/---
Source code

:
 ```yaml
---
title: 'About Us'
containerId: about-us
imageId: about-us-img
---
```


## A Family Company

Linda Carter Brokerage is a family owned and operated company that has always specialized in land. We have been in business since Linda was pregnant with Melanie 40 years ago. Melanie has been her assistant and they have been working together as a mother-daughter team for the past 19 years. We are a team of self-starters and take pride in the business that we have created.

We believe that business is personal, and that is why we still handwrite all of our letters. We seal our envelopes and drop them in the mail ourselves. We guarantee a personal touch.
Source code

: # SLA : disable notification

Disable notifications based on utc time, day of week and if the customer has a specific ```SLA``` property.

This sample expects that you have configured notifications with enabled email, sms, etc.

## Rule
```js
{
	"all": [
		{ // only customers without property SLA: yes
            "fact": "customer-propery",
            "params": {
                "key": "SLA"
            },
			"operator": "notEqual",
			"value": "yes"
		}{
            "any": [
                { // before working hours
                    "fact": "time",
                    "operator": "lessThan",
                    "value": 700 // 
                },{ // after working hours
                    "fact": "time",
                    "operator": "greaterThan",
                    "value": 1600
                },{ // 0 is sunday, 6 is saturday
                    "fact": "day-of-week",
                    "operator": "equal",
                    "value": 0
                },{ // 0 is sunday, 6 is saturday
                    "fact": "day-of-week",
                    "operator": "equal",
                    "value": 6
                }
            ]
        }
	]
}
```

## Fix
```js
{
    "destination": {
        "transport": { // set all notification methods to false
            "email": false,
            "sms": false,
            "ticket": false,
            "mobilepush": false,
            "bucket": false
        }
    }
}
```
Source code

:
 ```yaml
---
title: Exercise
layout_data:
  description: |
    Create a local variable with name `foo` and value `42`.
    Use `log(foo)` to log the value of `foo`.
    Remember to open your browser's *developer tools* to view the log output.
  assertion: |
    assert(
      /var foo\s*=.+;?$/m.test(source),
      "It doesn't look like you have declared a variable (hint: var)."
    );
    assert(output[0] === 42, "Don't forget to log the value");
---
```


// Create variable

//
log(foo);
\---
Within the data, how many lines hold the word "value"? State the number alone.

8